### Libraries

In [145]:
# import required libraries
import os
import json
import numpy as np
import pandas as pd
import matplotlib.pyplot as plt
from mplsoccer import Pitch, VerticalPitch
import matplotlib_inline
from matplotlib import cm
import matplotlib_inline
import seaborn as sns
matplotlib_inline.backend_inline.set_matplotlib_formats('svg')

### Convert event data from .json match file into .csv

In [958]:
# extract all match names in directory as a list 
files = os.listdir('matches_2021_json')

# avoid last file 'players.json' indexed as '-1'
for i in files[:-1]:
    with open('matches_2021_json\\' + i, 'r') as f:
        data = json.load(f)
   
    # convert list of dictionaries into data frame 
    events = pd.DataFrame(data['events'])
    
    # generate 'team_status' column which indicates whether a team plays 'home' or 'away'
    events['team_status'] = events['team'].apply(lambda x: 'home' if x == data['homeTeam'] else 'away')
    
    # reset indices
    events = events.reset_index(drop = True)
    

    # since only single match has less than 23 columns which is '397511822166547-Halmstad-DegerforsIF'
    if len(events.columns) < 23:
        # create missing columns with 'nan' values to have equal # of columns in all .csv files
        events[['attack_type', 'corner_outcome', 'foot_used', 'one_touch', 'goal_mouth']] = \
        pd.DataFrame([np.repeat(np.nan, 5)], index = events.index)
    
    # preferred rearrangement of columns
    col_rearr = ['external_id','team', 'team_status', 'player', 'next_player', 'xpos', 'ypos', 'xdest', 'ydest', 'start_time', 
                     'end_time','action', 'xg', 'xt', 'xp','game_time', 'header', 'penalty', 'throw_in', 'attack_type', 
                    'corner_outcome', 'foot_used', 'one_touch', 'goal_mouth']
    # rearrange columns
    events = events[col_rearr]
    
    # replace all None values with NaN (missing value)
    events.fillna(value = np.nan, inplace = True)
    
    
    # make certain column values lowercase
    events[['action', 'attack_type', 'corner_outcome', 'foot_used', 'goal_mouth']] = \
    events[['action', 'attack_type', 'corner_outcome', 'foot_used', 'goal_mouth']].astype(str).apply(lambda x: x.str.lower())
    
    # save dataframe 
    file_name = i.split('.')[0]
    events.to_csv('matches_2021_csv\\' + file_name + '.csv', index = False)

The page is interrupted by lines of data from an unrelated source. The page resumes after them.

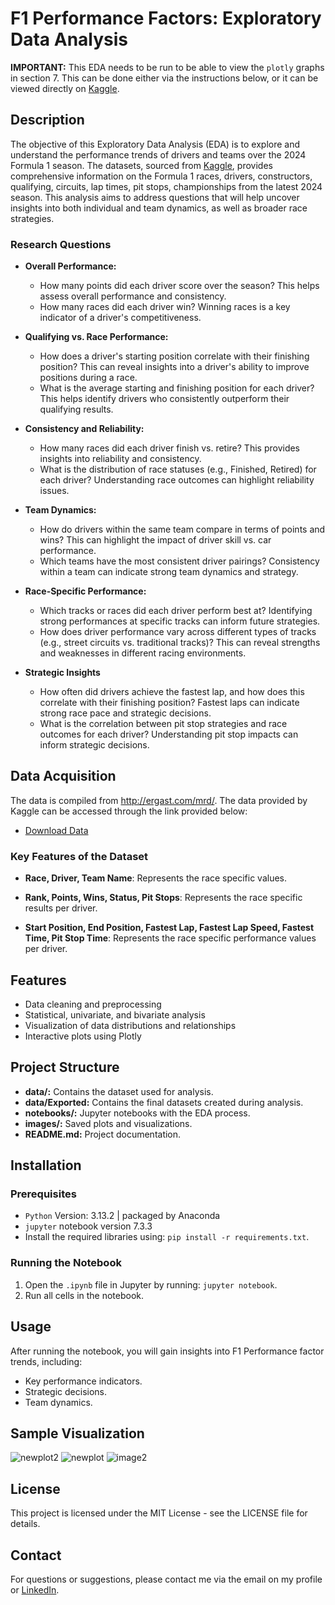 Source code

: #  F1 Performance Factors: Exploratory Data Analysis

**IMPORTANT:** This EDA needs to be run to be able to view the `plotly` graphs in section 7. This can be done either via the instructions below, or it can be viewed directly on [Kaggle](https://www.kaggle.com/code/christinecoomans/f1-performance-factors-eda). 

## Description

The objective of this Exploratory Data Analysis (EDA) is to explore and understand the performance trends of drivers and teams over the 2024 Formula 1 season. The datasets, sourced from [Kaggle](https://www.kaggle.com/datasets/rohanrao/formula-1-world-championship-1950-2020?select=results.csv), provides comprehensive information on the Formula 1 races, drivers, constructors, qualifying, circuits, lap times, pit stops, championships from the latest 2024 season. This analysis aims to address questions that will help uncover insights into both individual and team dynamics, as well as broader race strategies.

### Research Questions
- **Overall Performance:**
    - How many points did each driver score over the season? This helps assess overall performance and consistency.
    - How many races did each driver win? Winning races is a key indicator of a driver's competitiveness.

- **Qualifying vs. Race Performance:** 
    - How does a driver's starting position correlate with their finishing position? This can reveal insights into a driver's ability to improve positions during a race.
    - What is the average starting and finishing position for each driver? This helps identify drivers who consistently outperform their qualifying results.

- **Consistency and Reliability:** 
    - How many races did each driver finish vs. retire? This provides insights into reliability and consistency.
    - What is the distribution of race statuses (e.g., Finished, Retired) for each driver? Understanding race outcomes can highlight reliability issues.

- **Team Dynamics:** 
    - How do drivers within the same team compare in terms of points and wins? This can highlight the impact of driver skill vs. car performance.
    - Which teams have the most consistent driver pairings? Consistency within a team can indicate strong team dynamics and strategy.
        
- **Race-Specific Performance:** 
    - Which tracks or races did each driver perform best at? Identifying strong performances at specific tracks can inform future strategies.
    - How does driver performance vary across different types of tracks (e.g., street circuits vs. traditional tracks)? This can reveal strengths and weaknesses in different racing environments.

- **Strategic Insights**
    - How often did drivers achieve the fastest lap, and how does this correlate with their finishing position? Fastest laps can indicate strong race pace and strategic decisions.
    - What is the correlation between pit stop strategies and race outcomes for each driver? Understanding pit stop impacts can inform strategic decisions.

## Data Acquisition

The data is compiled from http://ergast.com/mrd/. The data provided by Kaggle can be accessed through the link provided below:
- [Download Data](https://www.kaggle.com/datasets/rohanrao/formula-1-world-championship-1950-2020?select=results.csv)

### Key Features of the Dataset

- **Race, Driver, Team Name**: Represents the race specific values.

- **Rank, Points, Wins, Status, Pit Stops**: Represents the race specific results per driver.

- **Start Position, End Position, Fastest Lap, Fastest Lap Speed, Fastest Time, Pit Stop Time**: Represents the race specific performance values per driver.

## Features
- Data cleaning and preprocessing
- Statistical, univariate, and bivariate analysis
- Visualization of data distributions and relationships
- Interactive plots using Plotly

## Project Structure
- **data/:** Contains the dataset used for analysis.
- **data/Exported:** Contains the final datasets created during analysis.
- **notebooks/:** Jupyter notebooks with the EDA process.
- **images/:** Saved plots and visualizations.
- **README.md:** Project documentation.

## Installation
### Prerequisites
- `Python` Version: 3.13.2 | packaged by Anaconda
- `jupyter` notebook version 7.3.3
- Install the required libraries using: `pip install -r requirements.txt`.

### Running the Notebook

1. Open the `.ipynb` file in Jupyter by running: `jupyter notebook`.
2. Run all cells in the notebook.

## Usage
After running the notebook, you will gain insights into F1 Performance factor trends, including:
- Key performance indicators. 
- Strategic decisions.
- Team dynamics.

## Sample Visualization
![newplot2](https://github.com/user-attachments/assets/e84dd674-b52d-4b21-81a2-c42c1b4bd4ef)
![newplot](https://github.com/user-attachments/assets/ace1f461-e295-48b5-8ff4-2b3850febe20)
![image2](https://github.com/user-attachments/assets/0fc6e85b-e608-4525-ac59-c94b9be0120f)

## License
This project is licensed under the MIT License - see the LICENSE file for details.

## Contact
For questions or suggestions, please contact me via the email on my profile or [LinkedIn](https://www.linkedin.com/in/christine-coomans/).
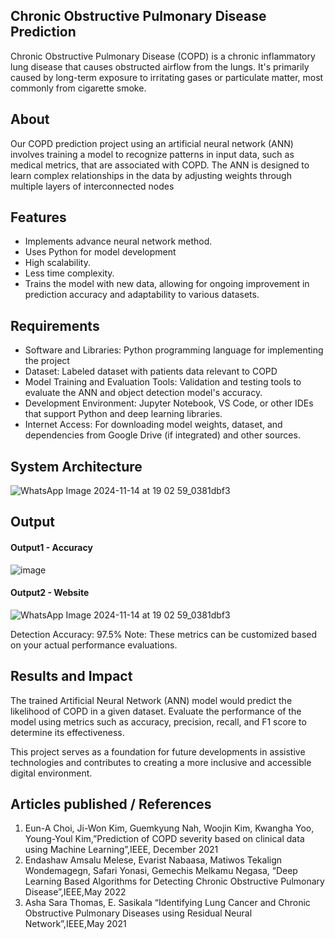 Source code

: ## Chronic Obstructive Pulmonary Disease Prediction
Chronic Obstructive Pulmonary Disease (COPD) is a chronic inflammatory lung disease that causes obstructed airflow from the lungs. It's primarily caused by long-term exposure to irritating gases or particulate matter, most commonly from cigarette smoke.

## About
<!--Detailed Description about the project-->
Our COPD prediction project using an artificial neural network (ANN) involves training a model to recognize patterns in input data, such as medical metrics, that are associated with COPD. The ANN is designed to learn complex relationships in the data by adjusting weights through multiple layers of interconnected nodes

## Features
<!--List the features of the project as shown below-->
- Implements advance neural network method.
- Uses Python for model development 
- High scalability.
- Less time complexity.
- Trains the model with new data, allowing for ongoing improvement in prediction accuracy and adaptability to various datasets.

## Requirements
<!--List the requirements of the project as shown below-->
* Software and Libraries: Python programming language for implementing the project
* Dataset: Labeled dataset with patients data relevant to COPD
* Model Training and Evaluation Tools: Validation and testing tools to evaluate the ANN and object detection model's accuracy.
* Development Environment: Jupyter Notebook, VS Code, or other IDEs that support Python and deep learning libraries.
* Internet Access: For downloading model weights, dataset, and dependencies from Google Drive (if integrated) and other sources.

## System Architecture
<!--Embed the system architecture diagram as shown below-->

![WhatsApp Image 2024-11-14 at 19 02 59_0381dbf3](https://github.com/user-attachments/assets/1f9c25ef-5036-4abf-ae4b-48f1d3263330)


## Output

<!--Embed the Output picture at respective places as shown below as shown below-->
#### Output1 - Accuracy

![image](https://github.com/user-attachments/assets/029ef251-49fc-44ad-801c-fed9adec8329)

#### Output2 - Website
![WhatsApp Image 2024-11-14 at 19 02 59_0381dbf3](https://github.com/user-attachments/assets/afcdeabf-5797-4640-b057-d8fee96d51dc)

Detection Accuracy: 97.5%
Note: These metrics can be customized based on your actual performance evaluations.


## Results and Impact
<!--Give the results and impact as shown below-->
The trained Artificial Neural Network (ANN) model would predict the likelihood of COPD in a given dataset. Evaluate the performance of the model using metrics such as accuracy, precision, recall, and F1 score to determine its effectiveness.

This project serves as a foundation for future developments in assistive technologies and contributes to creating a more inclusive and accessible digital environment.

## Articles published / References
1. Eun-A Choi, Ji-Won Kim, Guemkyung Nah, Woojin Kim, Kwangha Yoo, Young-Youl Kim,”Prediction of COPD severity based on clinical data using Machine Learning”,IEEE, December 2021
2. Endashaw Amsalu Melese, Evarist Nabaasa, Matiwos Tekalign Wondemagegn, Safari Yonasi, Gemechis Melkamu Negasa, “Deep Learning Based Algorithms for Detecting Chronic Obstructive Pulmonary Disease”,IEEE,May 2022
3. Asha Sara Thomas, E. Sasikala “Identifying Lung Cancer and Chronic Obstructive Pulmonary Diseases using Residual Neural Network”,IEEE,May 2021





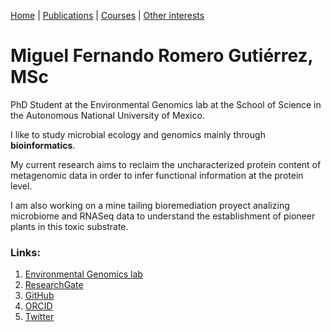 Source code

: [Home](https://miferg.github.io)
  | [Publications](https://miferg.github.io/publications)
  | [Courses](https://miferg.github.io/courses)
  | [Other interests](https://miferg.github.io/other)

# Miguel Fernando Romero Gutiérrez, MSc

PhD Student at the Environmental Genomics lab at the School of Science in the Autonomous National University of Mexico.

I like to study microbial ecology and genomics mainly through **bioinformatics**.

My current research aims to reclaim the uncharacterized protein content of metagenomic data in order to infer functional information at the protein level.

I am also working on a mine tailing bioremediation proyect analizing microbiome and RNASeq data to understand the establishment of pioneer plants in this toxic substrate.

### Links:

1. [Environmental Genomics lab](https://genomica.fciencias.unam.mx/)
2. [ResearchGate](https://www.researchgate.net/profile/Miguel-Romero-36)
3. [GitHub](https://github.com/miferg)
4. [ORCID](http://orcid.org/0000-0002-3799-717X)
5. [Twitter](https://twitter.com/mikebartgeier)
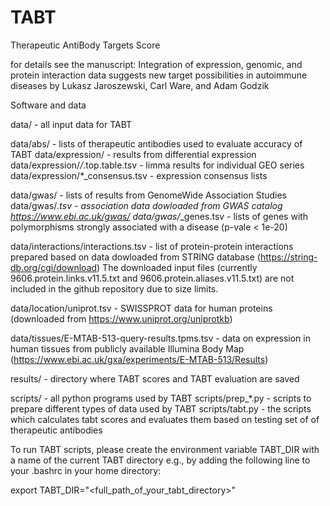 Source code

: # TABT

Therapeutic AntiBody Targets Score

for details see the manuscript:
Integration of expression, genomic, and protein interaction data suggests new target possibilities in autoimmune diseases
by Lukasz Jaroszewski, Carl Ware, and Adam Godzik

Software and data

data/ - all input data for TABT

data/abs/ - lists of therapeutic antibodies used to evaluate accuracy of TABT
data/expression/ - results from differential expression 
data/expression/*/*.top.table.tsv - limma results for individual GEO series
data/expression/*_consensus.tsv - expression consensus lists

data/gwas/ - lists of results from GenomeWide Association Studies
data/gwas/*.tsv - association data dowloaded from GWAS catalog https://www.ebi.ac.uk/gwas/
data/gwas/*_genes.tsv - lists of genes with polymorphisms strongly associated with a disease (p-vale < 1e-20)

data/interactions/interactions.tsv - list of protein-protein interactions prepared based on data
	dowloaded from STRING database (https://string-db.org/cgi/download)
	The downloaded input files (currently 9606.protein.links.v11.5.txt and 9606.protein.aliases.v11.5.txt)
	are not included in the github repository due to size limits.

data/location/uniprot.tsv - SWISSPROT data for human proteins
	(downloaded from https://www.uniprot.org/uniprotkb) 

data/tissues/E-MTAB-513-query-results.tpms.tsv - data on expression in human tissues
	from publicly available Illumina Body Map (https://www.ebi.ac.uk/gxa/experiments/E-MTAB-513/Results)

results/ - directory where TABT scores and TABT evaluation are saved

scripts/ - all python programs used by TABT
scripts/prep_*.py - scripts to prepare different types of data used by TABT
scripts/tabt.py - the scripts which calculates tabt scores and evaluates them based on testing set of
	of therapeutic antibodies

To run TABT scripts, please create the environment variable TABT_DIR with a name of the
current TABT directory e.g., by adding the following line to your .bashrc in your home directory:

export TABT_DIR="<full_path_of_your_tabt_directory>"
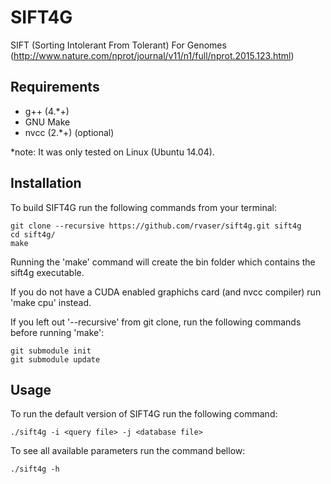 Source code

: # SIFT4G

SIFT (Sorting Intolerant From Tolerant) For Genomes (http://www.nature.com/nprot/journal/v11/n1/full/nprot.2015.123.html)

## Requirements
- g++ (4.\*+)
- GNU Make
- nvcc (2.\*+) (optional)

\*note: It was only tested on Linux (Ubuntu 14.04).

## Installation

To build SIFT4G run the following commands from your terminal:

    git clone --recursive https://github.com/rvaser/sift4g.git sift4g
    cd sift4g/
    make

Running the 'make' command will create the bin folder which contains the sift4g executable.

If you do not have a CUDA enabled graphichs card (and nvcc compiler) run 'make cpu' instead.

If you left out '--recursive' from git clone, run the following commands before running 'make':

    git submodule init
    git submodule update

## Usage

To run the default version of SIFT4G run the following command:

    ./sift4g -i <query file> -j <database file>

To see all available parameters run the command bellow:

    ./sift4g -h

### Minutes played by players data

In [669]:
# load info 'how much players played in each game'
with open('matches_2021_json\\allsvenskan, 2021-players.json', 'r') as f:
    data2 = json.load(f)

# aggregate results into data frame
playing_time = pd.DataFrame()
for i in data2:
    single_col = {'player_name':i['name'], 'team_name':i['team'],
                  'minutes_played':sum(i['minutes']['62163887d0736a3c7964ff4b'].values())}
    playing_time = pd.concat([playing_time, pd.DataFrame([single_col])])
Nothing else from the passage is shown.